◆ **Aim of the exercise**
Would you transcribe word for word every line from the one containing "[**Invoice**](Invoice.md)" to the end of the data, both ends included, and leave out the rest?

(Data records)
++++

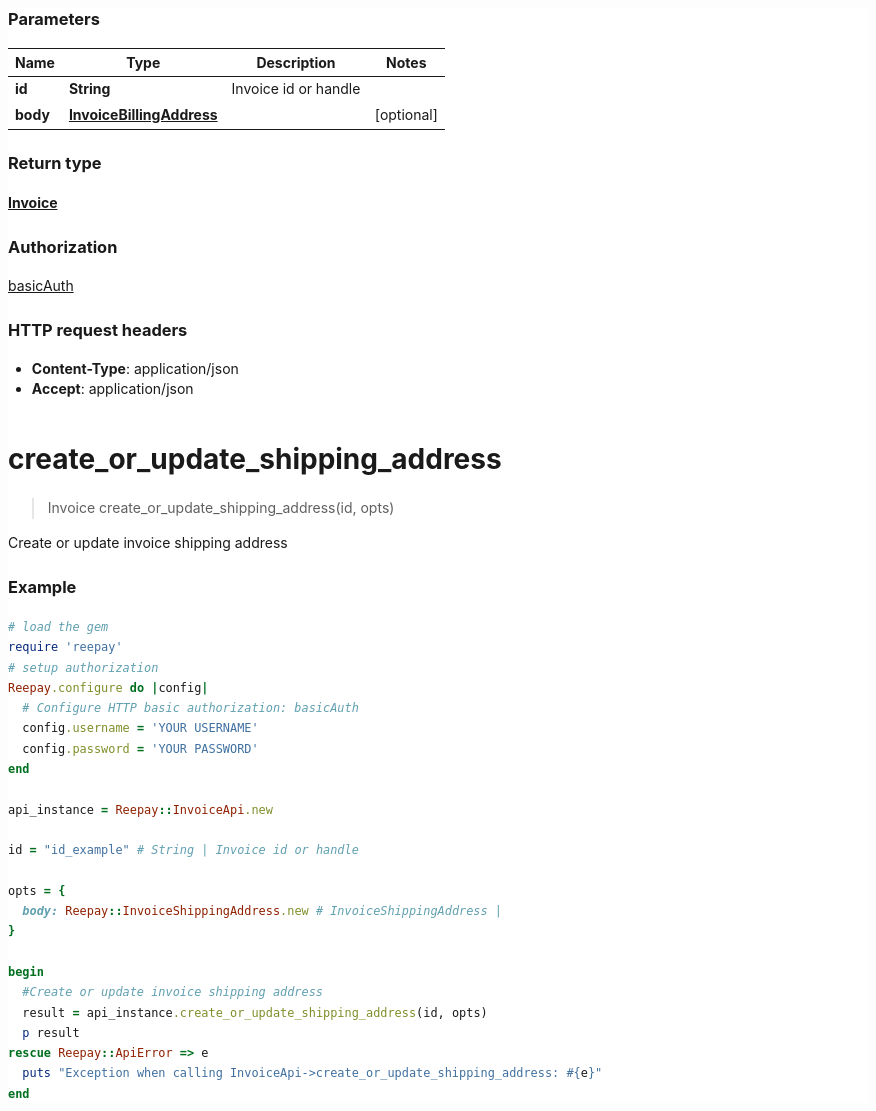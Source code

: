 ### Parameters

Name | Type | Description  | Notes
------------- | ------------- | ------------- | -------------
 **id** | **String**| Invoice id or handle | 
 **body** | [**InvoiceBillingAddress**](InvoiceBillingAddress.md)|  | [optional] 

### Return type

[**Invoice**](Invoice.md)

### Authorization

[basicAuth](../README.md#basicAuth)

### HTTP request headers

 - **Content-Type**: application/json
 - **Accept**: application/json



# **create_or_update_shipping_address**
> Invoice create_or_update_shipping_address(id, opts)

Create or update invoice shipping address



### Example
```ruby
# load the gem
require 'reepay'
# setup authorization
Reepay.configure do |config|
  # Configure HTTP basic authorization: basicAuth
  config.username = 'YOUR USERNAME'
  config.password = 'YOUR PASSWORD'
end

api_instance = Reepay::InvoiceApi.new

id = "id_example" # String | Invoice id or handle

opts = { 
  body: Reepay::InvoiceShippingAddress.new # InvoiceShippingAddress | 
}

begin
  #Create or update invoice shipping address
  result = api_instance.create_or_update_shipping_address(id, opts)
  p result
rescue Reepay::ApiError => e
  puts "Exception when calling InvoiceApi->create_or_update_shipping_address: #{e}"
end
```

++++

◆ **Answer to the problem**
[**Invoice**](Invoice.md)

### Authorization

[basicAuth](../README.md#basicAuth)

### HTTP request headers

 - **Content-Type**: application/json
 - **Accept**: application/json



# **create_or_update_shipping_address**
> Invoice create_or_update_shipping_address(id, opts)

Create or update invoice shipping address



### Example
```ruby
# load the gem
require 'reepay'
# setup authorization
Reepay.configure do |config|
  # Configure HTTP basic authorization: basicAuth
  config.username = 'YOUR USERNAME'
  config.password = 'YOUR PASSWORD'
end

api_instance = Reepay::InvoiceApi.new

id = "id_example" # String | Invoice id or handle

opts = { 
  body: Reepay::InvoiceShippingAddress.new # InvoiceShippingAddress | 
}

begin
  #Create or update invoice shipping address
  result = api_instance.create_or_update_shipping_address(id, opts)
  p result
rescue Reepay::ApiError => e
  puts "Exception when calling InvoiceApi->create_or_update_shipping_address: #{e}"
end
```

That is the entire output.